Lorsqu’on aperçoit un surdoué exercer son sport de prédilection, ça ne sonne pas pareil. Ils ont une façon de faire différentes des autres joueurs. Un style et une technique qui attirent les regards comme un aimant.

Les recruteurs sont à l’avant-plan pour apprécier ces talents rares avant tous les autres. Jasmin Roy, recruteur québécois des Blue Jays de Toronto, a eu la chance d’assister de près au parcours de surdoués du baseball professionnel.

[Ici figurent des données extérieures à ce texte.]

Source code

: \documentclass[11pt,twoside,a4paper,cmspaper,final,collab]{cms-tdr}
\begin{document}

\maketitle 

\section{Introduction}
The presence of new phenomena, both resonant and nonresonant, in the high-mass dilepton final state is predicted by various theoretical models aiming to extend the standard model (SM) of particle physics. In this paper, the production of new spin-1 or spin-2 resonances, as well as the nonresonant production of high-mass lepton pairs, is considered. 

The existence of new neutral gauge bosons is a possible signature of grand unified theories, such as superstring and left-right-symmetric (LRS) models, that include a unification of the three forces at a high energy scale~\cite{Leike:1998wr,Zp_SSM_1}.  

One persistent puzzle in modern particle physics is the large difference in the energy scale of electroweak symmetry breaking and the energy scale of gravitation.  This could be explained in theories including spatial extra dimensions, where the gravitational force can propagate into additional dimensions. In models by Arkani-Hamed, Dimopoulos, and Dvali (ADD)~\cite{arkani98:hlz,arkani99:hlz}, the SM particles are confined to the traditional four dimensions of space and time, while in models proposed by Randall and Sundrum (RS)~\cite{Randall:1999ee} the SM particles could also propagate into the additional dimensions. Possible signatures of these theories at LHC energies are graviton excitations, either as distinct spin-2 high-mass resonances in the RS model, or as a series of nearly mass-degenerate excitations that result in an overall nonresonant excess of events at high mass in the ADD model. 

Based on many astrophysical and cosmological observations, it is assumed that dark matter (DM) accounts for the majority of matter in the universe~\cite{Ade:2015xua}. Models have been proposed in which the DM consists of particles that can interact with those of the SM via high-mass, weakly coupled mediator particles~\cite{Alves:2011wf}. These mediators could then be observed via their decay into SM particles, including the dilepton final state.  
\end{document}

Roy n’était pas encore un membre des Blue Jays, lorsque Vladimir Guerrero fils a signé une entente professionnelle avec l’équipe à l’âge de 16 ans. On ne sera pas surpris d’apprendre que le nom de Guerrero revient souvent dans les conversations depuis ce temps.

« Dès l’âge de 16 ans, tu vois qu’il y a quelque chose d’exceptionnel avec un joueur comme Vladimir. Il y a des qualités athlétiques et un naturel au bâton qui te permettent déjà de savoir qu’il sera un frappeur du calibre des majeures. Tu ne sais pas comment le joueur va se développer physiquement, mais le talent naturel au bâton, ça ne se perd pas avec l’âge », explique le recruteur.

Dès le moment de la mise sous contrat, les Jays savaient qu’ils avaient mis la main sur un joueur exceptionnel. Il y avait une effervescence au sein de l’organisation lorsqu’on parlait de Vladimir. Cette effervescence est réapparue avec force l’an dernier, lorsque Guerrero fils a terrorisé les lanceurs du baseball affilié, avec une moyenne au bâton globale de ,381.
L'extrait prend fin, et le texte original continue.